#### [Exercise details]
Say how many of the lines below include the word "imgix". Only the number should be given.

═════ Records for processing ═════

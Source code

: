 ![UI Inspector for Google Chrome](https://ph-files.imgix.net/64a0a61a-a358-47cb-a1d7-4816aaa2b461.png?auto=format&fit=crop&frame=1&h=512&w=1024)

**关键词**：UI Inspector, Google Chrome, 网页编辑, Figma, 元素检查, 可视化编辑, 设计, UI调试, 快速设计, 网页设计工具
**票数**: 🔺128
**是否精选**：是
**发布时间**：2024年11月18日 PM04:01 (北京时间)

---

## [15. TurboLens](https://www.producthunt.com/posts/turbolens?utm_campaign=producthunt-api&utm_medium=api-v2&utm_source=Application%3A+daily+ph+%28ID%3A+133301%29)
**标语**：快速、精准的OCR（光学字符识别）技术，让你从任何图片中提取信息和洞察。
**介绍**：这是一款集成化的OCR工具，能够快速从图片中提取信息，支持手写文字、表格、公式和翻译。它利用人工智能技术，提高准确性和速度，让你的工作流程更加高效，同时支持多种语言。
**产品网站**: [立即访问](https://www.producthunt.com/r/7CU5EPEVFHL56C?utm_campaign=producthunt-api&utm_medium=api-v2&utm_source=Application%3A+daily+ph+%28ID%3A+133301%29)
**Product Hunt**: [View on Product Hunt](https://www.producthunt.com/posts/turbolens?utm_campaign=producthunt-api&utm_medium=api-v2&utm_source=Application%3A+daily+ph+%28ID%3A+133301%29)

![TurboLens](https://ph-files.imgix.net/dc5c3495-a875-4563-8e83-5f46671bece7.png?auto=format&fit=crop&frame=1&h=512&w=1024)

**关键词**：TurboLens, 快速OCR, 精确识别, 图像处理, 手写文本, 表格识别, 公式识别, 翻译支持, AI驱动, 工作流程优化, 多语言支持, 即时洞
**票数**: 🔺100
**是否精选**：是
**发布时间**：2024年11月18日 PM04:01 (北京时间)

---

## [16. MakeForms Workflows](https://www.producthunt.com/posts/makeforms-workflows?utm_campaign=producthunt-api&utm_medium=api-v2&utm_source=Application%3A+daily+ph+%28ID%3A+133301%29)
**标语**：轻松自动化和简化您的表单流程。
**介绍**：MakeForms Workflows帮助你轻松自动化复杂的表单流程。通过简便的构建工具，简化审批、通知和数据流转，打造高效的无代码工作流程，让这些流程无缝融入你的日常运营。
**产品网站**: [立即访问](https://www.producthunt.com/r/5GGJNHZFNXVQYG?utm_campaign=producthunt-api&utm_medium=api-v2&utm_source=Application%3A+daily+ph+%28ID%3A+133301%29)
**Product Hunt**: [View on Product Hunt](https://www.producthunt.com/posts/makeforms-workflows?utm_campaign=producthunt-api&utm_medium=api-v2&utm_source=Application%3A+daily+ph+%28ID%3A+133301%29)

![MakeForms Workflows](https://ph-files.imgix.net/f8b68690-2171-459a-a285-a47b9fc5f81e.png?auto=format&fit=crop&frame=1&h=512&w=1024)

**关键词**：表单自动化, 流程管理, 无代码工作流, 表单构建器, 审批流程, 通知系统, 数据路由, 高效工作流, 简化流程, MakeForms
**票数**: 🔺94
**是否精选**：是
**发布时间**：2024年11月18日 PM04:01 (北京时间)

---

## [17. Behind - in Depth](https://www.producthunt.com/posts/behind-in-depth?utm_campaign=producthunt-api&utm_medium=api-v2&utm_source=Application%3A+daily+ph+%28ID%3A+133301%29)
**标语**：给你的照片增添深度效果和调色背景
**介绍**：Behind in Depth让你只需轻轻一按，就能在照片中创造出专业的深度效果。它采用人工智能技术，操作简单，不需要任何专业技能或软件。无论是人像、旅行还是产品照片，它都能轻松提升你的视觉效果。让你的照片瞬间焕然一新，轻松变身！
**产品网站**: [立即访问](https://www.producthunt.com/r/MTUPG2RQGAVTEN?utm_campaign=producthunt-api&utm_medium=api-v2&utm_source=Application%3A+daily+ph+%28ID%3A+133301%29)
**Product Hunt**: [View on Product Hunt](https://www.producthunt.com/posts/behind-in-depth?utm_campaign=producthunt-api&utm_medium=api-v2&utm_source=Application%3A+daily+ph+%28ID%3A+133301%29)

═════

#### [Response to this exercise]
3